В этом контексте хотелось бы рассказать еще об одной женщине из когорты «серых кардиналов» в юбках. И если слово «идеальная» вообще может быть использовано при описании жены, то Мерседес Барча Пардо оказалась именно такой для писателя Габриэля Гарсиа Маркеса. «Но не будь рядом со мной Мерседес, не было бы никакого романа», — воскликнул однажды писатель по поводу своего нобелевского произведения «Сто лет одиночества». Она не читала его рукописей, ее роль заключалась в ином — всячески поддерживать писателя. Иногда — убеждать. Когда работа над эпохальным романом только начиналась и семью преследовала бедность, Габриэль нередко приплетался на кухню к жене, хныча и жалобно прося помощи. Она предлагала мужу прокрутить мясо на мясорубке и вспоминала по ходу его удачные литературные решения. Затем с поцелуем отправляла его к печатной машинке. Критический момент настал к окончанию работы над книгой. Позже Габриэль Гарсиа Маркес вспоминал: «У меня была жена и двое маленьких сыновей. Я работал пиарменеджером и редактировал киносценарии. Но чтобы написать книгу, нужно было отказаться от работы. Я заложил машину и отдал деньги Мерседес. Каждый день она так или иначе добывала мне бумагу, сигареты, все, что необходимо для работы. Когда книга была кончена, оказалось, что мы должны мяснику 5000 песо — огромные деньги». Символично, что денег осталось на отправку почтой только половины книги. Чтобы отправить вторую половину, женщине пришлось заложить в ломбард фен и электронагреватель. Отправив вторую часть рукописи, Мерседес воскликнула: «Не хватало только, чтобы роман оказался плохим!» Она готова была терпеть крайнюю нужду ради того, чтобы дело ее супруга продолжалось. Это была поистине фантастическая и всеобъемлющая поддержка, ибо импульсы Мерседес передавались не только писателю, но и издателю, критикам, читателям…

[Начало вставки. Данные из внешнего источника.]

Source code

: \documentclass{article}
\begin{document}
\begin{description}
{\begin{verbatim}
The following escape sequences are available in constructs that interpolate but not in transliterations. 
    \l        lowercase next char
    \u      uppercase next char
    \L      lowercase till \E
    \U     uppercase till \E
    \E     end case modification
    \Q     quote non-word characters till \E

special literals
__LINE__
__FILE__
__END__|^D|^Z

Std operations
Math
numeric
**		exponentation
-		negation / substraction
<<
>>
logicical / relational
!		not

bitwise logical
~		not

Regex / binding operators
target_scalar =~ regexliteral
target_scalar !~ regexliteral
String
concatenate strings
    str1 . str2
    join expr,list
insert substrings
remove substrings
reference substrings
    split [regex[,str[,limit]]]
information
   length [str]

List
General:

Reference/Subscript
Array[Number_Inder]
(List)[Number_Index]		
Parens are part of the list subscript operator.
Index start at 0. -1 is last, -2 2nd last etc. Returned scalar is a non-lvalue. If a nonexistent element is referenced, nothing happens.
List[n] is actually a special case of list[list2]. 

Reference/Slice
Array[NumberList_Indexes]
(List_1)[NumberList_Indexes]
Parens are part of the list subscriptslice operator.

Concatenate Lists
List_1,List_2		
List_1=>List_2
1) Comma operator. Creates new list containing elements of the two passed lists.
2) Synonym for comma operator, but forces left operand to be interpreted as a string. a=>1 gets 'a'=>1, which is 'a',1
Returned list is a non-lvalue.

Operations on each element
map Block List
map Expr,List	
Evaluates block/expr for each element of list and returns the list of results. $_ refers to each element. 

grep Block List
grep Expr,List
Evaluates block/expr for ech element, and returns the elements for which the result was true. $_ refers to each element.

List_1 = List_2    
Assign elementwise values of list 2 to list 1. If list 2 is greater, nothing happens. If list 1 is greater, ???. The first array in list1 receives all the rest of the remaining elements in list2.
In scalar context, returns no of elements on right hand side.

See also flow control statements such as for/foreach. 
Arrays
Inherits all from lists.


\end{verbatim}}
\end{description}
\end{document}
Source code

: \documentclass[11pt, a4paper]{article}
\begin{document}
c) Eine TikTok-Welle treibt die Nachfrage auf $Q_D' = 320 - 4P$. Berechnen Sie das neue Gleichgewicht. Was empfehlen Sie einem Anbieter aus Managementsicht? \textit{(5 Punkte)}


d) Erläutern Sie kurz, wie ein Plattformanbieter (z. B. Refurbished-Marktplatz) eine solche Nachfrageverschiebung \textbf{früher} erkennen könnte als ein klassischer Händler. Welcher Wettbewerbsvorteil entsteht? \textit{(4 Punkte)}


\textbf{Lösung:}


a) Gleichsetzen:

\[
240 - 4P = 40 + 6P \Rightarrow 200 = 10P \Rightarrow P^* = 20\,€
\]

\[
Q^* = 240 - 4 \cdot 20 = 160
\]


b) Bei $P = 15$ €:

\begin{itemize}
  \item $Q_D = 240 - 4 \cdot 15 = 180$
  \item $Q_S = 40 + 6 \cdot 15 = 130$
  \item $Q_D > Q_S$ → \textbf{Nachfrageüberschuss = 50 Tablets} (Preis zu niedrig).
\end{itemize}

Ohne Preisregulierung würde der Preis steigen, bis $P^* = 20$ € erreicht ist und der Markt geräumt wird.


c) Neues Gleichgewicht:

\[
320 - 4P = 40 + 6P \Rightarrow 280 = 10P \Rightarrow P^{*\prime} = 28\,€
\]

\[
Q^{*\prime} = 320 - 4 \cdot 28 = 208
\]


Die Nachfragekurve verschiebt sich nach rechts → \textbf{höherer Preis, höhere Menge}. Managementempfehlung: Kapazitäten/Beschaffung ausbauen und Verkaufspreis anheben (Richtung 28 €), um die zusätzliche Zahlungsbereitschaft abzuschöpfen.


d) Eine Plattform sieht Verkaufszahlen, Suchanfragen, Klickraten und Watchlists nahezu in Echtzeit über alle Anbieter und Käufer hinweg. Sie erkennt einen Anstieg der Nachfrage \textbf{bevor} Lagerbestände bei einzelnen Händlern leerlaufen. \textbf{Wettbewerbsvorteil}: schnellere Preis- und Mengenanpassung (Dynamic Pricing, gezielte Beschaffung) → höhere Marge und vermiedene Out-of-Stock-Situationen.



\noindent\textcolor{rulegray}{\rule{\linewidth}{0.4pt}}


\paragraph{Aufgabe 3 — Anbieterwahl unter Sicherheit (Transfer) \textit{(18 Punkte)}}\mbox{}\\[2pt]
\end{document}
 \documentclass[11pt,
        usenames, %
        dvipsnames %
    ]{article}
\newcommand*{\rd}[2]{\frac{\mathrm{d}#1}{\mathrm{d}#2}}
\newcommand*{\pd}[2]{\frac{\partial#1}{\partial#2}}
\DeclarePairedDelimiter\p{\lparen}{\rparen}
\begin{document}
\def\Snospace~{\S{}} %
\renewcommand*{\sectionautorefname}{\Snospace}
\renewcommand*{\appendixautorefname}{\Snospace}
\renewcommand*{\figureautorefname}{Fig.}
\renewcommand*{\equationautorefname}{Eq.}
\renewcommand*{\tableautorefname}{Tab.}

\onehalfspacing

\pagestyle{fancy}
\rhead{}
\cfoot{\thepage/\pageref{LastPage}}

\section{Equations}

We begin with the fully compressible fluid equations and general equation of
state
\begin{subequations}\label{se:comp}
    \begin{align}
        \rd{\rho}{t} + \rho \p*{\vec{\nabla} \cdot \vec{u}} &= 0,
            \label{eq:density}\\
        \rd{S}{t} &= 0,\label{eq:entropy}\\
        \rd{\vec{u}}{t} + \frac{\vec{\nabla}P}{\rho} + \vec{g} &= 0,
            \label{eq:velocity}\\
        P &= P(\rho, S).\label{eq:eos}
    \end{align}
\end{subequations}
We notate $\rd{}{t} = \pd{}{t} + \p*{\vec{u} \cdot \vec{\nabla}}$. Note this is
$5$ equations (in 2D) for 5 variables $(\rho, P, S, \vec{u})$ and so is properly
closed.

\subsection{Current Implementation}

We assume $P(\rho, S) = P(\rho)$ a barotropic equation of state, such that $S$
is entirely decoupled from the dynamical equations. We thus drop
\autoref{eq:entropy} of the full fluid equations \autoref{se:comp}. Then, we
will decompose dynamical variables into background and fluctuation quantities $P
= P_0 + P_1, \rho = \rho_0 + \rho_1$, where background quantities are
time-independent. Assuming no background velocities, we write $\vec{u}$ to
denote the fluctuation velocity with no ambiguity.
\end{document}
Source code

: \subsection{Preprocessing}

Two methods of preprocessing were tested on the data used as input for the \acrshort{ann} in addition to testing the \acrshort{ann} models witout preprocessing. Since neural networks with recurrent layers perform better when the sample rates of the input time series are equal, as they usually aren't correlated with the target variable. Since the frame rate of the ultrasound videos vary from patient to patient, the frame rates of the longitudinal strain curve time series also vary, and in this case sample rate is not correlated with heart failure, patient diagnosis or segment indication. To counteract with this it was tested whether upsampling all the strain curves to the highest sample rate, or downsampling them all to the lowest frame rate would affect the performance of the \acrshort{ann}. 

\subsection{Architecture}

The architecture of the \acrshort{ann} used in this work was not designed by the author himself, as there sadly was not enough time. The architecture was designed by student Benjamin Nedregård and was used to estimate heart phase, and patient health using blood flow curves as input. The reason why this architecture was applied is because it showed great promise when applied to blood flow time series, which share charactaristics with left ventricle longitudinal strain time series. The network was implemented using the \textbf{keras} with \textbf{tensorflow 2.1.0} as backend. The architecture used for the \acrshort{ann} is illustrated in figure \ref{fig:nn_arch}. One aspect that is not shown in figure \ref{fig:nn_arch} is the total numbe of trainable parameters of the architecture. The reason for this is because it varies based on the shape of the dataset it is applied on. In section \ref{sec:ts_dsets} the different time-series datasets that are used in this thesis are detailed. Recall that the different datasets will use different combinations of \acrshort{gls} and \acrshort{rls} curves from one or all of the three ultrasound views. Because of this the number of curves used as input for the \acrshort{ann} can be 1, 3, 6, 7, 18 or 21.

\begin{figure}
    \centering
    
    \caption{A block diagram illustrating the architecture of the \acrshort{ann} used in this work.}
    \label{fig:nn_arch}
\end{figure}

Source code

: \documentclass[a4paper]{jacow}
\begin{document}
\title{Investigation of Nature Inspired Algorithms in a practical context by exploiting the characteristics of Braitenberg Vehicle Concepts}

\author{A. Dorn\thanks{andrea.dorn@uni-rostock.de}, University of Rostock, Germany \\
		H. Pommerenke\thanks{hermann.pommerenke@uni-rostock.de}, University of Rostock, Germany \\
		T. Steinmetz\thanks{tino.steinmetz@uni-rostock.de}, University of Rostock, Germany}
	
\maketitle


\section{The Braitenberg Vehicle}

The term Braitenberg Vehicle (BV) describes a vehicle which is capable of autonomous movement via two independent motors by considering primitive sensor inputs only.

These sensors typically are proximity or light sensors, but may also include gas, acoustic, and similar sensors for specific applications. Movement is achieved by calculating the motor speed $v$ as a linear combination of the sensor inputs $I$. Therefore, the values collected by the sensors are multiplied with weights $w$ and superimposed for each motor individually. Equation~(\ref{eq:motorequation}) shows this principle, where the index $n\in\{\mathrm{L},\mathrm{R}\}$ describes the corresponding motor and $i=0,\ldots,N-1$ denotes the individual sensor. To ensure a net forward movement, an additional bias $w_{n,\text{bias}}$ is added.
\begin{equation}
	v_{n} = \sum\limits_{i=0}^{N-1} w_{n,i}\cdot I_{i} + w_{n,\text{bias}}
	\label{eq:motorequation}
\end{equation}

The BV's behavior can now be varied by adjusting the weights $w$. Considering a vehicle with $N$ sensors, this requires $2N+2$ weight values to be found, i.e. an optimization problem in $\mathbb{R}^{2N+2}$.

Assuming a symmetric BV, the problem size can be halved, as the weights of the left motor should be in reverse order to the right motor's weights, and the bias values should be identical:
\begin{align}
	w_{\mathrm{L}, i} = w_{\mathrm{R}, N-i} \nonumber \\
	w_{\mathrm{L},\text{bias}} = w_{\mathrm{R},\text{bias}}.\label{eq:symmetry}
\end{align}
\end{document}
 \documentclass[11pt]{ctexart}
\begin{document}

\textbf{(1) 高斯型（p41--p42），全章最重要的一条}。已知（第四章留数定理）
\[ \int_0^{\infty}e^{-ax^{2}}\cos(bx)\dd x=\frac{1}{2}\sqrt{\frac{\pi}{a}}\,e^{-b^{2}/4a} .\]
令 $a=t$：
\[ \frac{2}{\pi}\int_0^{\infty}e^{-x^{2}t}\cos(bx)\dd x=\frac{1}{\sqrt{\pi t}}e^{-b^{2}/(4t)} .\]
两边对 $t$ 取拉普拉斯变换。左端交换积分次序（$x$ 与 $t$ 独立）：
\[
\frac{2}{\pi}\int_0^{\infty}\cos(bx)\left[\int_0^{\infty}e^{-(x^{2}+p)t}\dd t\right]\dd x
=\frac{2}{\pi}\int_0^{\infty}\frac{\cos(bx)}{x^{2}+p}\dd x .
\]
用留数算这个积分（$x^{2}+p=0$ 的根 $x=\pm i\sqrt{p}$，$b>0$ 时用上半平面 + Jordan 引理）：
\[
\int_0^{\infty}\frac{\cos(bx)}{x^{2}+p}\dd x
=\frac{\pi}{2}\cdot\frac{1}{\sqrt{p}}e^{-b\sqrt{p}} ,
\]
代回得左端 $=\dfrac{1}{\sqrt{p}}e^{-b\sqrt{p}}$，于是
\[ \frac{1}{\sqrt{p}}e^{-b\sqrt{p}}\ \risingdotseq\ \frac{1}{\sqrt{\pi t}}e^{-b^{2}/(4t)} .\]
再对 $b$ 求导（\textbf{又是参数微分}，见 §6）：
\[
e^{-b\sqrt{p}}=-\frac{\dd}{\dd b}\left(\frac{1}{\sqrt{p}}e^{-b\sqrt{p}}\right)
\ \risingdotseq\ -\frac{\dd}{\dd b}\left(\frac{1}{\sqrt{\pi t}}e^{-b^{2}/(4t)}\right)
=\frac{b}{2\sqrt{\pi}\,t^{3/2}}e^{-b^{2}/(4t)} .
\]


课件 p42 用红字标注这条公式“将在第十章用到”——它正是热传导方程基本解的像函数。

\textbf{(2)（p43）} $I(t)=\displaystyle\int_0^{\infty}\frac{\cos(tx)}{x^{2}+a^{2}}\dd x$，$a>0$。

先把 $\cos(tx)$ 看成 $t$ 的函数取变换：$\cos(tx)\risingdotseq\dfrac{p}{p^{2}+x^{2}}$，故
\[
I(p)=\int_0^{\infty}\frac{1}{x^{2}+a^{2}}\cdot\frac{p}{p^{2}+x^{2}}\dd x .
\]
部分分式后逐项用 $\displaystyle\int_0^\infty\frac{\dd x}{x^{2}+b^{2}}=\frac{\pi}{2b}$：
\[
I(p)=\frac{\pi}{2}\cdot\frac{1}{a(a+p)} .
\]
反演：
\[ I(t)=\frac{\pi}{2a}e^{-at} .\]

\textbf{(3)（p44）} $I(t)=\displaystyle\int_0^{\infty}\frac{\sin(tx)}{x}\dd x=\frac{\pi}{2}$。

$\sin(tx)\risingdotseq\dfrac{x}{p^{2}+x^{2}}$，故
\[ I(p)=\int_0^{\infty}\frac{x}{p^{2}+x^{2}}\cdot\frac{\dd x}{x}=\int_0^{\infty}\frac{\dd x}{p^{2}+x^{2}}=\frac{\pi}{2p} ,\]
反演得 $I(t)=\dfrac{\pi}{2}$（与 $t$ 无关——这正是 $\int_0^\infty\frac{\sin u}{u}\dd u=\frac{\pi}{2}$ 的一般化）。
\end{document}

В биографических книгах о Маркесе пишется, что он заметил свою будущую жену еще школьницей (иногда утверждают, будто он решил жениться на ней, когда ей было всего 9 лет). Конечно, это уже элементы некой мифологии. Но небезынтересно, что при всей своей застенчивости и вычурности в поступках, готовности устраивать пиры с друзьями, приправленные обширными возлияниями, Маркес демонстрировал максимальную серьезность по отношению к избраннице. Интенсивность их общения была совсем невысокой, но, кажется, самовнушение, перешедшее на окружающих, имело место. Со временем появились ярые апологеты их связи, и сама Мерседес через много лет признавалась, что ее тетушка, незадачливо кудахча, непременно упоминала при каждом удобном случае о будущем замужестве с Маркесом как о давно решенном деле. Биограф писателя Джеральд Мартин приходит к выводу, что хотя «для него Мерседес была не только платоническим идеалом, этакой дантовской Беатриче», но это «также был практичный стратегический выбор». В чем тут дело?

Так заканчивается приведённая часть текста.